Given data:
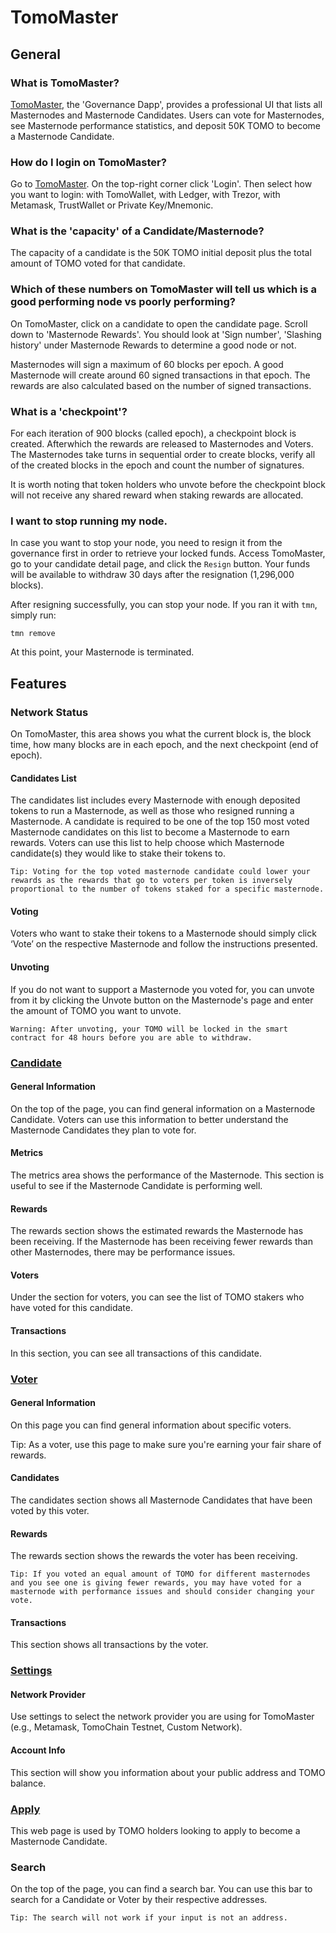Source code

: # TomoMaster

## **General**

### **What is TomoMaster?**

[TomoMaster](https://master.tomochain.com/), the 'Governance Dapp', provides a professional UI that lists all Masternodes and Masternode Candidates. Users can vote for Masternodes, see Masternode performance statistics, and deposit 50K TOMO to become a Masternode Candidate.

### **How do I login on TomoMaster?**

Go to [TomoMaster](http://master.tomochain.com). On the top-right corner click 'Login'. Then select how you want to login: with TomoWallet, with Ledger, with Trezor, with Metamask, TrustWallet or Private Key/Mnemonic.

### **What is the 'capacity' of a Candidate/Masternode?**

The capacity of a candidate is the 50K TOMO initial deposit plus the total amount of TOMO voted for that candidate.

### **Which of these numbers on TomoMaster will tell us which is a good performing node vs poorly performing?**

On TomoMaster, click on a candidate to open the candidate page. Scroll down to 'Masternode Rewards'. You should look at 'Sign number', 'Slashing history' under Masternode Rewards to determine a good node or not.

Masternodes will sign a maximum of 60 blocks per epoch. A good Masternode will create around 60 signed transactions in that epoch. The rewards are also calculated based on the number of signed transactions.

### **What is a 'checkpoint'?**

For each iteration of 900 blocks (called epoch), a checkpoint block is created. Afterwhich the rewards are released to Masternodes and Voters. The Masternodes take turns in sequential order to create blocks, verify all of the created blocks in the epoch and count the number of signatures.

It is worth noting that token holders who unvote before the checkpoint block will not receive any shared reward when staking rewards are allocated.

### **I want to stop running my node.**

In case you want to stop your node, you need to resign it from the governance first in order to retrieve your locked funds. Access TomoMaster, go to your candidate detail page, and click the `Resign` button. Your funds will be available to withdraw 30 days after the resignation (1,296,000 blocks).

After resigning successfully, you can stop your node. If you ran it with `tmn`, simply run:

```
tmn remove
```

At this point, your Masternode is terminated.

## Features

### Network Status

On TomoMaster, this area shows you what the current block is, the block time, how many blocks are in each epoch, and the next checkpoint (end of epoch).

#### Candidates List <a href="#candidates-list" id="candidates-list"></a>

The candidates list includes every Masternode with enough deposited tokens to run a Masternode, as well as those who resigned running a Masternode. A candidate is required to be one of the top 150 most voted Masternode candidates on this list to become a Masternode to earn rewards. Voters can use this list to help choose which Masternode candidate(s) they would like to stake their tokens to.

`Tip: Voting for the top voted masternode candidate could lower your rewards as the rewards that go to voters per token is inversely proportional to the number of tokens staked for a specific masternode.`

#### Voting <a href="#voting" id="voting"></a>

Voters who want to stake their tokens to a Masternode should simply click ‘Vote’ on the respective Masternode and follow the instructions presented.

#### Unvoting <a href="#unvoting" id="unvoting"></a>

If you do not want to support a Masternode you voted for, you can unvote from it by clicking the Unvote button on the Masternode's page and enter the amount of TOMO you want to unvote.

`Warning: After unvoting, your TOMO will be locked in the smart contract for 48 hours before you are able to withdraw.`

### [Candidate](https://master.tomochain.com/candidate/0x3e3d98a26deef510b720967f4c4dbc88f308a994) <a href="#candidate" id="candidate"></a>

#### General Information <a href="#general-information" id="general-information"></a>

On the top of the page, you can find general information on a Masternode Candidate. Voters can use this information to better understand the Masternode Candidates they plan to vote for.

#### Metrics <a href="#metrics" id="metrics"></a>

The metrics area shows the performance of the Masternode. This section is useful to see if the Masternode Candidate is performing well.

#### Rewards <a href="#rewards" id="rewards"></a>

The rewards section shows the estimated rewards the Masternode has been receiving. If the Masternode has been receiving fewer rewards than other Masternodes, there may be performance issues.

#### Voters <a href="#voters" id="voters"></a>

Under the section for voters, you can see the list of TOMO stakers who have voted for this candidate.

#### Transactions <a href="#transactions" id="transactions"></a>

In this section, you can see all transactions of this candidate.

### [Voter](https://master.tomochain.com/voter/0x82d83629f48b690226af91547cbfbfc8a52b73e6) <a href="#voter" id="voter"></a>

#### General Information <a href="#general-information_1" id="general-information_1"></a>

On this page you can find general information about specific voters.

Tip: As a voter, use this page to make sure you're earning your fair share of rewards.

#### Candidates <a href="#candidates" id="candidates"></a>

The candidates section shows all Masternode Candidates that have been voted by this voter.

#### Rewards <a href="#rewards_1" id="rewards_1"></a>

The rewards section shows the rewards the voter has been receiving.

`Tip: If you voted an equal amount of TOMO for different masternodes and you see one is giving fewer rewards, you may have voted for a masternode with performance issues and should consider changing your vote.`

#### Transactions <a href="#transactions_1" id="transactions_1"></a>

This section shows all transactions by the voter.

### [Settings](https://master.tomochain.com/setting) <a href="#settings" id="settings"></a>

#### Network Provider <a href="#network-provider" id="network-provider"></a>

Use settings to select the network provider you are using for TomoMaster (e.g., Metamask, TomoChain Testnet, Custom Network).

#### Account Info <a href="#account-infos" id="account-infos"></a>

This section will show you information about your public address and TOMO balance.

### [Apply](https://master.tomochain.com/apply) <a href="#apply" id="apply"></a>

This web page is used by TOMO holders looking to apply to become a Masternode Candidate.

### Search <a href="#search" id="search"></a>

On the top of the page, you can find a search bar. You can use this bar to search for a Candidate or Voter by their respective addresses.

`Tip: The search will not work if your input is not an address.`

Problem: Taking the entries above, write out exactly each line from the one holding "Under the section" to the one holding "This section shows", both included, and stop there.

Solution to this problem:
Under the section for voters, you can see the list of TOMO stakers who have voted for this candidate.

#### Transactions <a href="#transactions" id="transactions"></a>

In this section, you can see all transactions of this candidate.

### [Voter](https://master.tomochain.com/voter/0x82d83629f48b690226af91547cbfbfc8a52b73e6) <a href="#voter" id="voter"></a>

#### General Information <a href="#general-information_1" id="general-information_1"></a>

On this page you can find general information about specific voters.

Tip: As a voter, use this page to make sure you're earning your fair share of rewards.

#### Candidates <a href="#candidates" id="candidates"></a>

The candidates section shows all Masternode Candidates that have been voted by this voter.

#### Rewards <a href="#rewards_1" id="rewards_1"></a>

The rewards section shows the rewards the voter has been receiving.

`Tip: If you voted an equal amount of TOMO for different masternodes and you see one is giving fewer rewards, you may have voted for a masternode with performance issues and should consider changing your vote.`

#### Transactions <a href="#transactions_1" id="transactions_1"></a>

This section shows all transactions by the voter.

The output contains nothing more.